If anarchy speaks through the stagecraft, author Nabarun Bhattacharya’s political and social consciousness speaks even louder through the many voices in Phataru. The idea of Phataru ? a winged human being with special powers who spreads havoc, and is essentially a subaltern obverse of a regular superhero ? was developed in a series of Bhattacharya’s works. Director Debesh Chattopadhyay preserves most of these qualities in this dramatic version. The satire, a vicious commentary on Bengali social mores, is in the same vein as Chattopadhyay’s earlier Winkle Twinkle.

The actors put up a seasoned performance, especially the trio of Swapan Roy (Madan), Jayanta Kanjilal (D.S.) and Rudranil Ghosh (Purandar Bhat). Ghosh is hilarious as the poet Bhat, who, as his name indicates, is the author of some quality bad verse. Since the poet in him is fully aware of the subversive quality of words, most of his poetry gives full play to expletives.

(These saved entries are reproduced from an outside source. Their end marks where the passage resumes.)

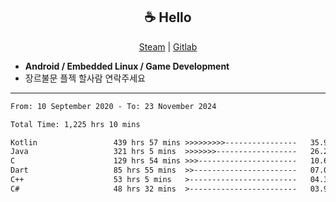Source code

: <h2 align="center"> ☕ Hello </h2>

<p align="center">
  <a href="https://steamcommunity.com/id/Niforances/">Steam</a> |
  <a href="https://gitlab.com/niforances">Gitlab</a>
</p>

 - **Android / Embedded Linux / Game Development**
 - 장르불문 플젝 할사람 연락주세요

------

<!--START_SECTION:waka-->

```txt
From: 10 September 2020 - To: 23 November 2024

Total Time: 1,225 hrs 10 mins

Kotlin                 439 hrs 57 mins >>>>>>>>>----------------   35.91 %
Java                   321 hrs 5 mins  >>>>>>>------------------   26.21 %
C                      129 hrs 54 mins >>>----------------------   10.60 %
Dart                   85 hrs 55 mins  >>-----------------------   07.01 %
C++                    53 hrs 5 mins   >------------------------   04.33 %
C#                     48 hrs 32 mins  >------------------------   03.96 %
```

<!--END_SECTION:waka-->
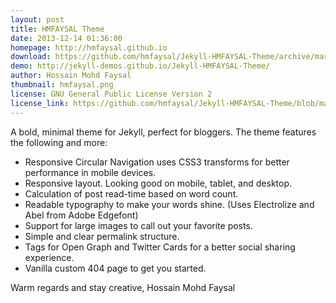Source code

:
```yaml
---
layout: post
title: HMFAYSAL Theme
date: 2013-12-14 01:36:00
homepage: http://hmfaysal.github.io
download: https://github.com/hmfaysal/Jekyll-HMFAYSAL-Theme/archive/master.zip
demo: http://jekyll-demos.github.io/Jekyll-HMFAYSAL-Theme/
author: Hossain Mohd Faysal
thumbnail: hmfaysal.png
license: GNU General Public License Version 2
license_link: https://github.com/hmfaysal/Jekyll-HMFAYSAL-Theme/blob/master/LICENSE
---
```


A bold, minimal theme for Jekyll, perfect for bloggers. The theme
features the following and more:

* Responsive Circular Navigation uses CSS3 transforms for better
  performance in mobile devices.
* Responsive layout. Looking good on mobile, tablet, and desktop.
* Calculation of post read-time based on word count.
* Readable typography to make your words shine. (Uses Electrolize and
  Abel from Adobe Edgefont)
* Support for large images to call out your favorite posts.
* Simple and clear permalink structure.
* Tags for Open Graph and Twitter Cards for a better social sharing
  experience.
* Vanilla custom 404 page to get you started.

Warm regards and stay creative,
Hossain Mohd Faysal

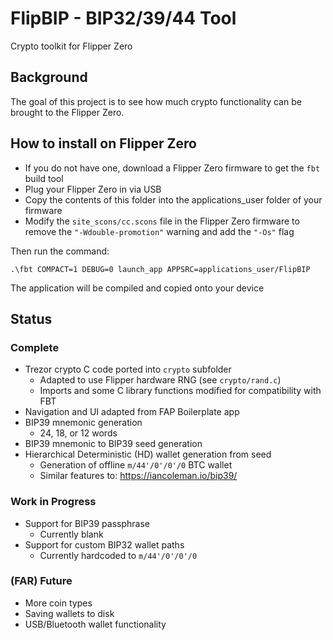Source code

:# FlipBIP - BIP32/39/44 Tool
Crypto toolkit for Flipper Zero

## Background

The goal of this project is to see how much crypto functionality can be brought to the Flipper Zero.

## How to install on Flipper Zero
- If you do not have one, download a Flipper Zero firmware to get the `fbt` build tool
- Plug your Flipper Zero in via USB
- Copy the contents of this folder into the applications_user folder of your firmware
- Modify the `site_scons/cc.scons` file in the Flipper Zero firmware to remove the `"-Wdouble-promotion"` warning and add the `"-Os"` flag

Then run the command: 
 ```
.\fbt COMPACT=1 DEBUG=0 launch_app APPSRC=applications_user/FlipBIP
 ```
The application will be compiled and copied onto your device

## Status

### Complete

- Trezor crypto C code ported into `crypto` subfolder
  - Adapted to use Flipper hardware RNG (see `crypto/rand.c`)
  - Imports and some C library functions modified for compatibility with FBT
- Navigation and UI adapted from FAP Boilerplate app
- BIP39 mnemonic generation
  - 24, 18, or 12 words
- BIP39 mnemonic to BIP39 seed generation
- Hierarchical Deterministic (HD) wallet generation from seed
  - Generation of offline `m/44'/0'/0'/0` BTC wallet
  - Similar features to: https://iancoleman.io/bip39/

### Work in Progress

- Support for BIP39 passphrase
  - Currently blank
- Support for custom BIP32 wallet paths
  - Currently hardcoded to `m/44'/0'/0'/0`

### (FAR) Future

- More coin types
- Saving wallets to disk
- USB/Bluetooth wallet functionality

Flying becomes an interesting metaphor in the course of the play. The Phataru host cuts through a cross section of social strata as lords of misrule ? turning things topsy turvy and generally making merry. But their ability to fly allows them to remain curiously aloof from the scenes of squalor below. As they move from one spot to another, the city below them becomes a nightmarish vision of bordellos, shady parks and glitzy and meaningless felicitation ceremonies. But before they can get too involved at any one scene of action, they have flown off on a new mission.

Cadaverous, the second Sansriti play of the morning, discards all sense of a conventional plot for a brilliant 40-minute technicolour production on a contentious issue ? starvation deaths in rural Bengal. According to the director, the play has no author, but emerged out of the workshops the group conducted. The village of Hamlapol (the reference to the Amlashol tragedy is obvious) becomes the stuff of a news editor’s dreams, when 23 people die of hunger. The play develops by exploring contrasting viewpoints ? of the politician, the media hack and the local tough ? and what they think about the tragedy. The effect is hilarious, as each group tries to serve its own interests best. For the political parties the issue is quickly reduced to a slanging match, while the mediamen think about the appropriate sound bytes. The people of Hamlapol are forgotten.

The play borrows some features from the nautanki tradition, with some boisterous dancing and with a couple of musicians who sit at one corner of the stage and exchange repartees with the actors. What is even more impressive is the use of props, which consist of a stick and a dupatta in the hands every actor. Both are used in a variety of ways, serving as everything from political flags and barricades to the bed on which a dead body is carried to the funeral pyre.